▶ Aim of the exercise
Reproduce the material below line by line, beginning with its first line and ending with the line that contains "And since an"; leave out pictures.

▶ Data for the task
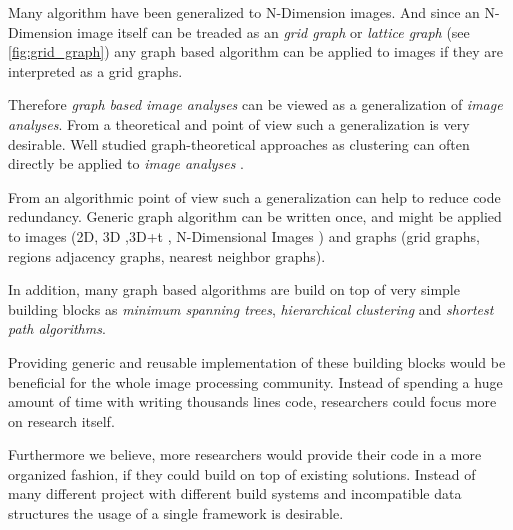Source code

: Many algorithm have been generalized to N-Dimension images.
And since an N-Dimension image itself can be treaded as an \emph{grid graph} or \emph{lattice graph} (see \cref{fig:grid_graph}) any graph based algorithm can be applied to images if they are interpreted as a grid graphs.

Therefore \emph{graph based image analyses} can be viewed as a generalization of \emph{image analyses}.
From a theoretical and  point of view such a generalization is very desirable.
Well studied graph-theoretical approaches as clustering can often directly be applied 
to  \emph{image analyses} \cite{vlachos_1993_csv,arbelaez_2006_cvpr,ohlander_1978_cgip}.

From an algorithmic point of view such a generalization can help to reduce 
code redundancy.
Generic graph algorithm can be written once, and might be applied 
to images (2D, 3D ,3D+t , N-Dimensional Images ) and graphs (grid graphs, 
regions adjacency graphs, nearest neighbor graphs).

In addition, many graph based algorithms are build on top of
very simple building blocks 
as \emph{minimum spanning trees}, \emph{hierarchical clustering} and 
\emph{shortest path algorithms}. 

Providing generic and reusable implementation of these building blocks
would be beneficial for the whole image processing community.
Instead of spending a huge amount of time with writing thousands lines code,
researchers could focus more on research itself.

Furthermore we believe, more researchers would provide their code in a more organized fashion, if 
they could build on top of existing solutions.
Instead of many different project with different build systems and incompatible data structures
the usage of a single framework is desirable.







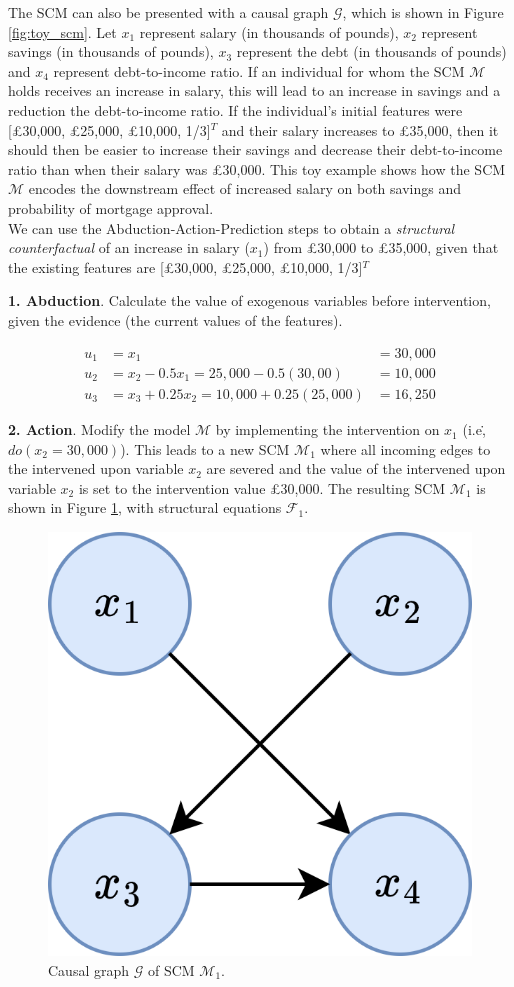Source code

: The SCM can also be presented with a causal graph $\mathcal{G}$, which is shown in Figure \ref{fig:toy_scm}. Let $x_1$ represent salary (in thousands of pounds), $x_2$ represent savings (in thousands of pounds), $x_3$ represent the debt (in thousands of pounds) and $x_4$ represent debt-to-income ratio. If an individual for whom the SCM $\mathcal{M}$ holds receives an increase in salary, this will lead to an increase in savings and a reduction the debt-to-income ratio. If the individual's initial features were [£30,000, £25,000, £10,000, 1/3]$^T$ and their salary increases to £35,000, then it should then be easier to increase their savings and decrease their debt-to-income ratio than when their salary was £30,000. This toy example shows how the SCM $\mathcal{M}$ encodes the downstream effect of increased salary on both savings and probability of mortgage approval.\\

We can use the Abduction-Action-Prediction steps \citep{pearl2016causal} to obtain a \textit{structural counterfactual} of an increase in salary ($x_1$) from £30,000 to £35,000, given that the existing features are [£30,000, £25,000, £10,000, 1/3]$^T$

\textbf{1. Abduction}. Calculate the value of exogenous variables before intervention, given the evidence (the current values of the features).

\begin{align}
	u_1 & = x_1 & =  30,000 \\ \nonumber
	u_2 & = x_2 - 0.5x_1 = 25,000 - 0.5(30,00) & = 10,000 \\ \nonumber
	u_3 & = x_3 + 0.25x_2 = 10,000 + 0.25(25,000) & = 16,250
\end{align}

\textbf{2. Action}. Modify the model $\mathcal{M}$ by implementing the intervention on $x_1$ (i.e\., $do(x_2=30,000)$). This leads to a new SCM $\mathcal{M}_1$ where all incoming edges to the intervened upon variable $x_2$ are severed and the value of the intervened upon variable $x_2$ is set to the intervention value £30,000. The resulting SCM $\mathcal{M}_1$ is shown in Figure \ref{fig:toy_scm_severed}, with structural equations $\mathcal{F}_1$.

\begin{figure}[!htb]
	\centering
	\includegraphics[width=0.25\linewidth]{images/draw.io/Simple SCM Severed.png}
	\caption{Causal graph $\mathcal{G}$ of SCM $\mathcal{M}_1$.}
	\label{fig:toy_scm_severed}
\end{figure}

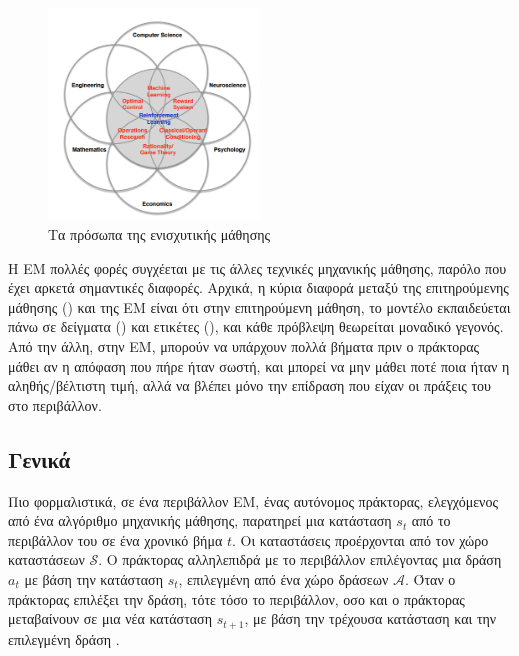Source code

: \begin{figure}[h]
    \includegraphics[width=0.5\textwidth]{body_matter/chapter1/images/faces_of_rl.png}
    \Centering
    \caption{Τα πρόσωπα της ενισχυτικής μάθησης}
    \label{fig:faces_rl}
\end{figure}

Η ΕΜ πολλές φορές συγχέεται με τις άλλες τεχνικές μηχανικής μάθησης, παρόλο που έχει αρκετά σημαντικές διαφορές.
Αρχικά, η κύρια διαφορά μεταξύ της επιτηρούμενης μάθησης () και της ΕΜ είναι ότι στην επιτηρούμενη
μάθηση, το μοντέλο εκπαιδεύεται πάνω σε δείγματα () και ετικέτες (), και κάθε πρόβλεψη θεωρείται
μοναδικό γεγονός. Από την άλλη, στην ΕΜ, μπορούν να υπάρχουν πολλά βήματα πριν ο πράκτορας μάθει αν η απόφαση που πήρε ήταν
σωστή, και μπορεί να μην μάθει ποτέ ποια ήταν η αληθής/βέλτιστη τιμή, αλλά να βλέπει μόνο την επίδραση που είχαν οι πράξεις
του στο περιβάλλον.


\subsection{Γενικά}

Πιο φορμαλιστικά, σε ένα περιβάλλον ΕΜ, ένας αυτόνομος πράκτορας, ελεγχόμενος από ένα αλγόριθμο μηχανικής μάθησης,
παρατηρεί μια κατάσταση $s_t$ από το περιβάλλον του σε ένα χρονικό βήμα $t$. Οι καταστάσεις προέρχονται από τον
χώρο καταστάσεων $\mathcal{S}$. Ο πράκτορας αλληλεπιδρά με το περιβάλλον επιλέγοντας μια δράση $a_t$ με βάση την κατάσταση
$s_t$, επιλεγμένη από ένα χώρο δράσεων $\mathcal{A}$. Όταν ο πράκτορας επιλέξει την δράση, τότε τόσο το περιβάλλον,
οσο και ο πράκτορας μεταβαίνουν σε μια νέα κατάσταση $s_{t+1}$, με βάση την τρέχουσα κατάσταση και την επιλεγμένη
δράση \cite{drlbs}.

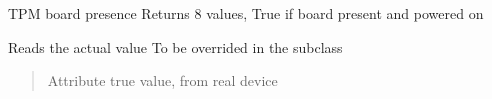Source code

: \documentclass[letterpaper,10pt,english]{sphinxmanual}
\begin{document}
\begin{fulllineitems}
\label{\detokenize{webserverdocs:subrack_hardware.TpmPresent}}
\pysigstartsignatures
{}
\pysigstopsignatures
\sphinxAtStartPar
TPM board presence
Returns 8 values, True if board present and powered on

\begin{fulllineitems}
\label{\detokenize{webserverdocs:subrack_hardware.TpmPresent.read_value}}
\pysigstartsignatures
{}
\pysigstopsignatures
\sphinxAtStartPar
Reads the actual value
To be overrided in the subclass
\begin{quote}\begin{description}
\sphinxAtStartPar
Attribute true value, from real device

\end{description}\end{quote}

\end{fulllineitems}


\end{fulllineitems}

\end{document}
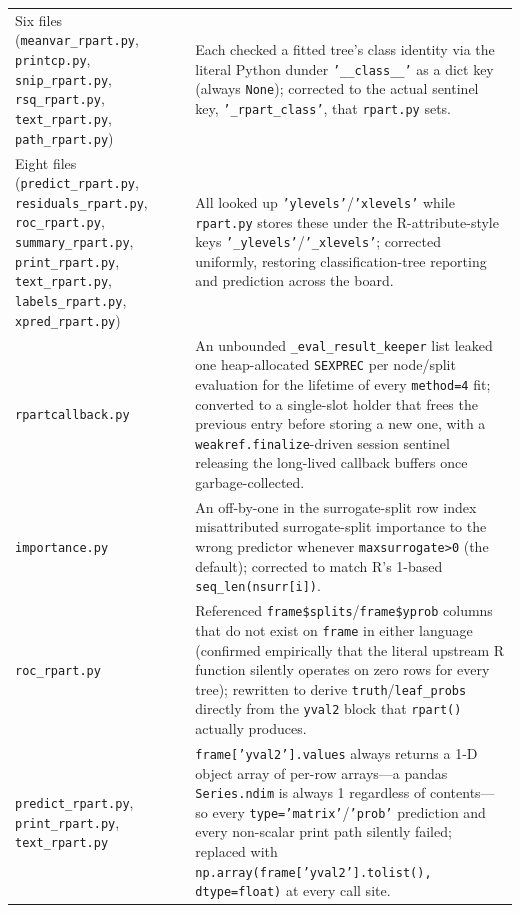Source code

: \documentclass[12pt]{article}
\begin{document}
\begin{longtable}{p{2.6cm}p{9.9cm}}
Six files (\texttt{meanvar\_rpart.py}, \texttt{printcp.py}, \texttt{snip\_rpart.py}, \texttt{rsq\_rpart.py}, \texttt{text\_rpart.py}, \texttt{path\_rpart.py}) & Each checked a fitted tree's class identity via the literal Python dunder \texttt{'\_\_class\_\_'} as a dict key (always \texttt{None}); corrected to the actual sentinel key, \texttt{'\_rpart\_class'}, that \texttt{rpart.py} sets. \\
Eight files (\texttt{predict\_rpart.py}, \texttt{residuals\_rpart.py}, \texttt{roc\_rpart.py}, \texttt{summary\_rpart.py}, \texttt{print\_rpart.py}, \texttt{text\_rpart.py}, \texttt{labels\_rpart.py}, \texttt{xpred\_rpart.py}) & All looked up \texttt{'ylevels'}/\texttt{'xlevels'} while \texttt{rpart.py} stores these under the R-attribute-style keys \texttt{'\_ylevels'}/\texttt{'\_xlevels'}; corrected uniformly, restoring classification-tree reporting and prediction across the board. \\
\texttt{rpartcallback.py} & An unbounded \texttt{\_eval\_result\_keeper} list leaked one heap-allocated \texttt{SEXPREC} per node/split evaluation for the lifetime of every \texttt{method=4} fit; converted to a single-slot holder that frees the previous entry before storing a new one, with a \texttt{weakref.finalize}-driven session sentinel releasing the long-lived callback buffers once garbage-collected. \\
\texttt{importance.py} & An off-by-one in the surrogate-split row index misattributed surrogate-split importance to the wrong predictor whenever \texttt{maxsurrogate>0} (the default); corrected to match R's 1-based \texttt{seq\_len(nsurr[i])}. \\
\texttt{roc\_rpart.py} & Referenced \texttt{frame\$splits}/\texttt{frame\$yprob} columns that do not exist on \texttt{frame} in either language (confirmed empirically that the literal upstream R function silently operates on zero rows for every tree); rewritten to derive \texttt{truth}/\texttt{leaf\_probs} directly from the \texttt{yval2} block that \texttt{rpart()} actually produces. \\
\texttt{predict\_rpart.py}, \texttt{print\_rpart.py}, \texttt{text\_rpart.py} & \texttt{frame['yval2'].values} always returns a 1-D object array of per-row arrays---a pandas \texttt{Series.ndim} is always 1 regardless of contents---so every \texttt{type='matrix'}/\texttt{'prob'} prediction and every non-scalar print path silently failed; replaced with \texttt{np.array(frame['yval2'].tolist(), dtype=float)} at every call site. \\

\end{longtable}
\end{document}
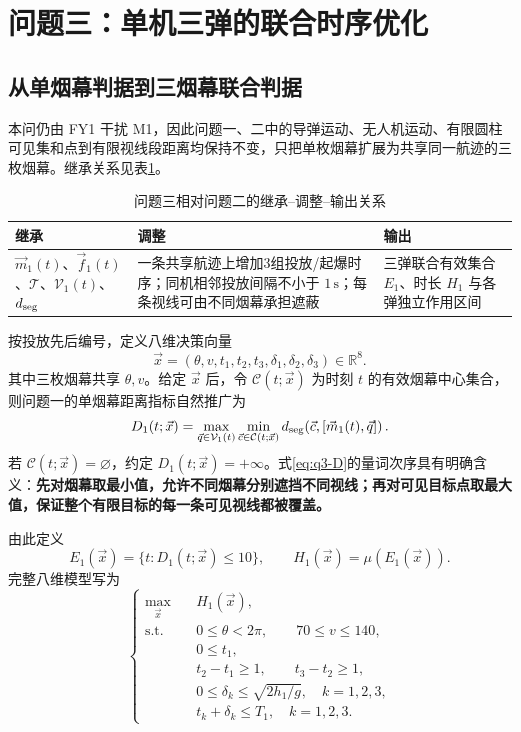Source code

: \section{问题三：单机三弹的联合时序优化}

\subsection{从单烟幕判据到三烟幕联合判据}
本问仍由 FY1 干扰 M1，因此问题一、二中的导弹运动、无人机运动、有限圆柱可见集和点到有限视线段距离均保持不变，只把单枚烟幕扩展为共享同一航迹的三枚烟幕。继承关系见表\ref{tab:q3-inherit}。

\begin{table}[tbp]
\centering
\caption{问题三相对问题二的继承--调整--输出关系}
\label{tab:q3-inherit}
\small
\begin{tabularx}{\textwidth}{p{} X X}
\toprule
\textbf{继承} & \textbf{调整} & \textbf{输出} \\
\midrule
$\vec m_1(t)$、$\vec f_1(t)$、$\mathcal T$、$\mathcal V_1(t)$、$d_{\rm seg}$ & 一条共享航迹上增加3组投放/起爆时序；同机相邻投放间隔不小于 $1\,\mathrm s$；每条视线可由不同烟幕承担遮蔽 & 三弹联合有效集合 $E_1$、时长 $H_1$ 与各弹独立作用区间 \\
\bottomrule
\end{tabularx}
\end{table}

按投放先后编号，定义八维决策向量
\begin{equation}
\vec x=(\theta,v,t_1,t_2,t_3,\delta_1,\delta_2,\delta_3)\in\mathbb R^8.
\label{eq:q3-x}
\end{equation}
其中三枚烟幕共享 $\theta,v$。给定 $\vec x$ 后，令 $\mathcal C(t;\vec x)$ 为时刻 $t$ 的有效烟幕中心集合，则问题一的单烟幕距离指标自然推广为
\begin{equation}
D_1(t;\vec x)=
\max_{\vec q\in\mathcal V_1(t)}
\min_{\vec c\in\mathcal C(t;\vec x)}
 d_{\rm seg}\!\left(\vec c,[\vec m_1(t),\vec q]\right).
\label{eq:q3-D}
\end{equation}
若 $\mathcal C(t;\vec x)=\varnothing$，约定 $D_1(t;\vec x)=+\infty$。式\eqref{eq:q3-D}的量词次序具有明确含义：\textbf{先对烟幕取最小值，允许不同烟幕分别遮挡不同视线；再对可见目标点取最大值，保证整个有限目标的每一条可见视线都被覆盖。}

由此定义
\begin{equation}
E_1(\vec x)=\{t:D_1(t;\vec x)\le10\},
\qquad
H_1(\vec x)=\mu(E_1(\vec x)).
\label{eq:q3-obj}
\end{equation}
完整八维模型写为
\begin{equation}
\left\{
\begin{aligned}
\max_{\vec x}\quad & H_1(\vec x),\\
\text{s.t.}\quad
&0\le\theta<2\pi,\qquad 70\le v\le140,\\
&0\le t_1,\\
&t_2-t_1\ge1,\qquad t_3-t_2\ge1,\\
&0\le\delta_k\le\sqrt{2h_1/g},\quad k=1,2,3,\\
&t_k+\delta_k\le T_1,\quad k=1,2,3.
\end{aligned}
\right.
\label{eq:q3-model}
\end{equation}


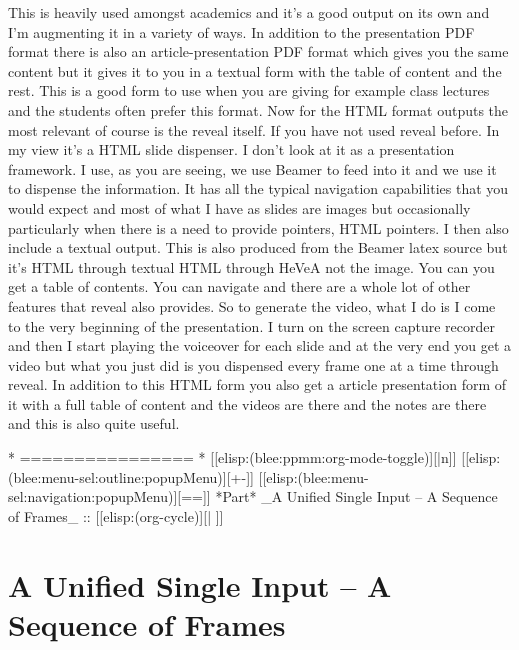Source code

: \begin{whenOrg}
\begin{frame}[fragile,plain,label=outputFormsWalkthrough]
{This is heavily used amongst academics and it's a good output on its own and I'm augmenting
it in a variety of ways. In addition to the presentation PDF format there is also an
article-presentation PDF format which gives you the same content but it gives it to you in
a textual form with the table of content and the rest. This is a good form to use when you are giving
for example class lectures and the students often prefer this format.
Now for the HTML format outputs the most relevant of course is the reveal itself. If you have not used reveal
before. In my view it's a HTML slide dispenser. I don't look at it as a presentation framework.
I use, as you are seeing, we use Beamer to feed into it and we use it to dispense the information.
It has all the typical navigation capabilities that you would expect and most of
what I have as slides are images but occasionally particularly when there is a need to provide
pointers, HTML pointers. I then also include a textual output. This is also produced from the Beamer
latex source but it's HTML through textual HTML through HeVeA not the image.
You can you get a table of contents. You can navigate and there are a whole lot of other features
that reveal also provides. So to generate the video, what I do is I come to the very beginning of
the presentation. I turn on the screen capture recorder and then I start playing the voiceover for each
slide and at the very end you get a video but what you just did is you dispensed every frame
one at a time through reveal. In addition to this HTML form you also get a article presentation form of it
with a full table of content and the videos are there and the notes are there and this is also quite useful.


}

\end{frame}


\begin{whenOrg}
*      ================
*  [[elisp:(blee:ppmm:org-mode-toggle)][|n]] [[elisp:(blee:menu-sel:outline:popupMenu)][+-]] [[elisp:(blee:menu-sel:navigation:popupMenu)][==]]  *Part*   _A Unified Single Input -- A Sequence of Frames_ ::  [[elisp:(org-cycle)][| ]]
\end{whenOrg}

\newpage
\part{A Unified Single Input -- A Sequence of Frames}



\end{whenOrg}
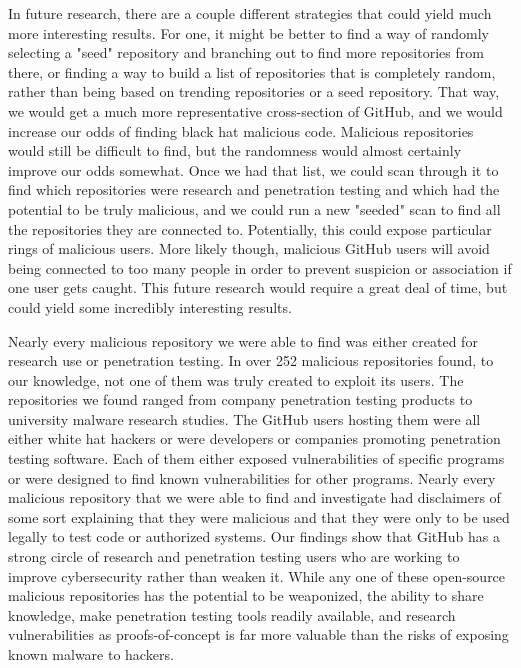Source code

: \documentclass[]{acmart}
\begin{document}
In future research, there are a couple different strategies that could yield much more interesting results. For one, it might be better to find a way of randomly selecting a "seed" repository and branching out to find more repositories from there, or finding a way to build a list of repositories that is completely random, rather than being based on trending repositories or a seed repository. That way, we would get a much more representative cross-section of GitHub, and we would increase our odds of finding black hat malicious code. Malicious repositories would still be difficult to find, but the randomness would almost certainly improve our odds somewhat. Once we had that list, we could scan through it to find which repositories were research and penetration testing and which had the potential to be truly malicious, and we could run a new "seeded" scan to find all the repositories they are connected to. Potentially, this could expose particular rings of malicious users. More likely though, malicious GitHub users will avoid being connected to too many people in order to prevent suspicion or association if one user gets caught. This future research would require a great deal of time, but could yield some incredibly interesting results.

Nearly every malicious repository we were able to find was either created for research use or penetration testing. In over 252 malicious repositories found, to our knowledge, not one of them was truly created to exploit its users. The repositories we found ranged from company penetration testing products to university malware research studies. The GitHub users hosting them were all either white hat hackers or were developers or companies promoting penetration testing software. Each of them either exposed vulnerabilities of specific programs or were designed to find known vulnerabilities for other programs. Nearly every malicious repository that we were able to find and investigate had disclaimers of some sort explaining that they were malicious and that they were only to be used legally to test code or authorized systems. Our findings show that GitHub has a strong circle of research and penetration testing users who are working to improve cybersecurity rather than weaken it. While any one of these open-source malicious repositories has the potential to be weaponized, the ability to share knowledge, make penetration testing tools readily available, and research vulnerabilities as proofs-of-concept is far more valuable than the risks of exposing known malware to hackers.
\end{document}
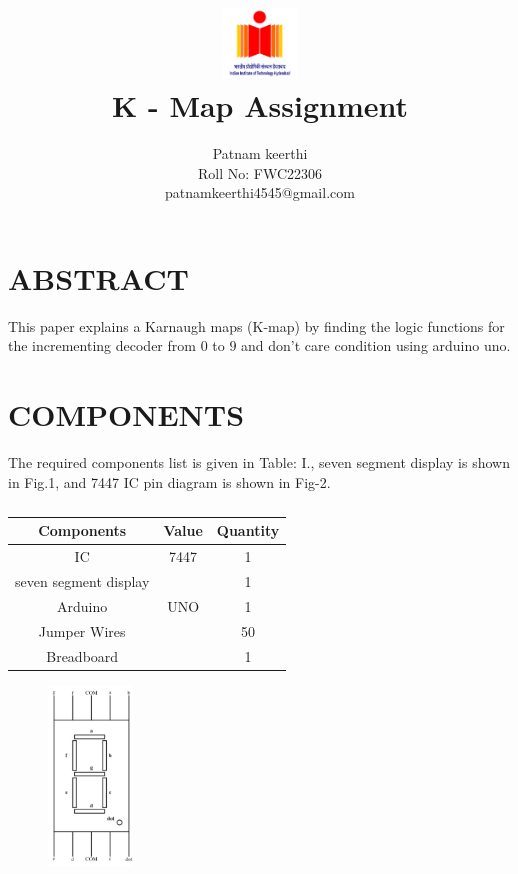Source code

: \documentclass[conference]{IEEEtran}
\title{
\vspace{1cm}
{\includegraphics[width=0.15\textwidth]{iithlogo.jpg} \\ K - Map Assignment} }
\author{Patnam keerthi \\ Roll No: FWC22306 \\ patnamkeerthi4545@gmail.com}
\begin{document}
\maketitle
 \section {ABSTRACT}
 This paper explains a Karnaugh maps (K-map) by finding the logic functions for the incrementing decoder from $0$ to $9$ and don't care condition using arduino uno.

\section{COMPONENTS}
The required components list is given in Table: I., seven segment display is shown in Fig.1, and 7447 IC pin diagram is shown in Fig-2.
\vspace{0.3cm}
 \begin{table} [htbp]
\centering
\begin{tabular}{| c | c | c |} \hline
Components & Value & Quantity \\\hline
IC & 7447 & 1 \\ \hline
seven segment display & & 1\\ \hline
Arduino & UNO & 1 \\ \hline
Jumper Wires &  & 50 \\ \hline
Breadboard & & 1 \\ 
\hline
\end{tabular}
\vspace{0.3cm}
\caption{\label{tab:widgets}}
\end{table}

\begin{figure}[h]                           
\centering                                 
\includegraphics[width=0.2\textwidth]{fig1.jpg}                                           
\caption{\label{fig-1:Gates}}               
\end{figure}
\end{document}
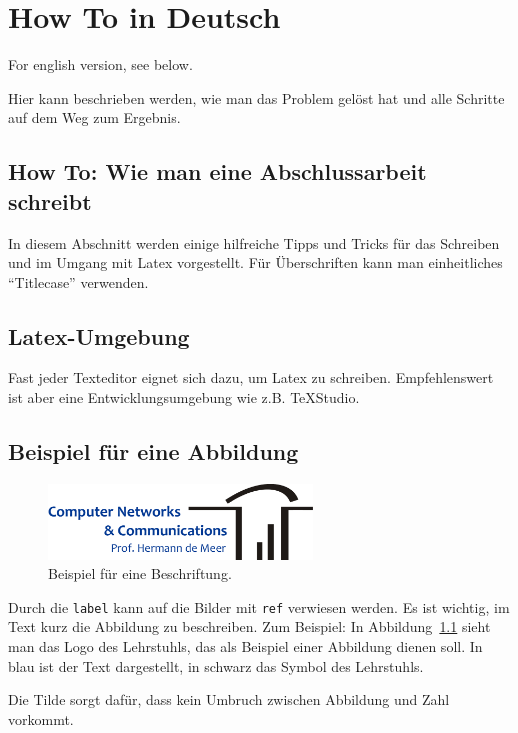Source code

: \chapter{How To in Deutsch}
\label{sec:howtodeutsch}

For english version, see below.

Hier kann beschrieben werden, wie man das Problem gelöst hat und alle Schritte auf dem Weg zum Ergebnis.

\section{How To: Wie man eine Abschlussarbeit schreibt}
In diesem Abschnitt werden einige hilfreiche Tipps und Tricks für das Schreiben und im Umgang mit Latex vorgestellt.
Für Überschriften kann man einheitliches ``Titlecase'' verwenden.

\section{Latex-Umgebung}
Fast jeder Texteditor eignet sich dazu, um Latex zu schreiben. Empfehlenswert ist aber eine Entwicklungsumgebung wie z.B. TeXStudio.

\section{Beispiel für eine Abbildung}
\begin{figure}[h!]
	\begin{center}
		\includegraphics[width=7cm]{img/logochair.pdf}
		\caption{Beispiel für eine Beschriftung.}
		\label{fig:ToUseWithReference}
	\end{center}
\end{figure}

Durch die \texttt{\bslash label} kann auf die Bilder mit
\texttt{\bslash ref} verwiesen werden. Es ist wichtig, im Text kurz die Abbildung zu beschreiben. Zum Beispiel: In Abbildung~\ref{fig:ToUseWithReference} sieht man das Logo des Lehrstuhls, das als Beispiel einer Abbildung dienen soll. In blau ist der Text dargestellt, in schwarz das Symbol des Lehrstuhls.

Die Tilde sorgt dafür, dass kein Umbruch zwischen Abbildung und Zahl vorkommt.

▶ Your solution
Source code

: Many algorithm have been generalized to N-Dimension images.
And since an N-Dimension image itself can be treaded as an \emph{grid graph} or \emph{lattice graph} (see \cref{fig:grid_graph}) any graph based algorithm can be applied to images if they are interpreted as a grid graphs.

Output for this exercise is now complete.